Problem details
Up to and including the line with "[Tubble (TubNet Forums)", repeat every line of the listing exactly, beginning at the first.

Exercise materials
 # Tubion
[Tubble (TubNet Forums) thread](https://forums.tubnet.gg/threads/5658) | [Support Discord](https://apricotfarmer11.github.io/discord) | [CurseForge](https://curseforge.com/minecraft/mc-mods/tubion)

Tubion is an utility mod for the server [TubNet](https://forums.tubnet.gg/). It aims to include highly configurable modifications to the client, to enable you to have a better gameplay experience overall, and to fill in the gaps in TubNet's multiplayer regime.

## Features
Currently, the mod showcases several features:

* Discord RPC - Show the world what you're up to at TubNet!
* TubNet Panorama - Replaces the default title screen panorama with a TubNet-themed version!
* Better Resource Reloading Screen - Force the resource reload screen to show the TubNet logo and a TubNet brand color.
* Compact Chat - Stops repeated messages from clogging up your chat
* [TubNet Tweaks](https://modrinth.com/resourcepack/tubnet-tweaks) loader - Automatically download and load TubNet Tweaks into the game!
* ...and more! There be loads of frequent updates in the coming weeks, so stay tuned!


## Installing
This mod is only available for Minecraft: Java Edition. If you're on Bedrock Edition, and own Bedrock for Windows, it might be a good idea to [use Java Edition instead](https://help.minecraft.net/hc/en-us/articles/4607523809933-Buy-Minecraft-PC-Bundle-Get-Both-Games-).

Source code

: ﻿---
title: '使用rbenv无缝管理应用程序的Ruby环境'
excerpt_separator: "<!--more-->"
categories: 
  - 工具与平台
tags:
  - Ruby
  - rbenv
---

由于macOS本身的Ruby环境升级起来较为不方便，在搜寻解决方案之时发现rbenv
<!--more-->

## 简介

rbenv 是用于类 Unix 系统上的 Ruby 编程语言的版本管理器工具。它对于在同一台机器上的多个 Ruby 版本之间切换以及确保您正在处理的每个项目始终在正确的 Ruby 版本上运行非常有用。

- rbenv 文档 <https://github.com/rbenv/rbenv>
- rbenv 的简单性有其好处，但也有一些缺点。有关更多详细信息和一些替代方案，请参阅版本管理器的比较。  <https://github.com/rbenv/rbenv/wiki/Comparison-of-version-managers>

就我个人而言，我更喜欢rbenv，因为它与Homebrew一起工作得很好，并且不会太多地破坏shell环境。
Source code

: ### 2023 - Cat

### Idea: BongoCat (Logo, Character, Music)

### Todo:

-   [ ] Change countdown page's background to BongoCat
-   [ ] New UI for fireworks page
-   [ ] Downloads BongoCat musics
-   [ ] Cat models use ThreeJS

Solution to this task
 # Tubion
[Tubble (TubNet Forums) thread](https://forums.tubnet.gg/threads/5658) | [Support Discord](https://apricotfarmer11.github.io/discord) | [CurseForge](https://curseforge.com/minecraft/mc-mods/tubion)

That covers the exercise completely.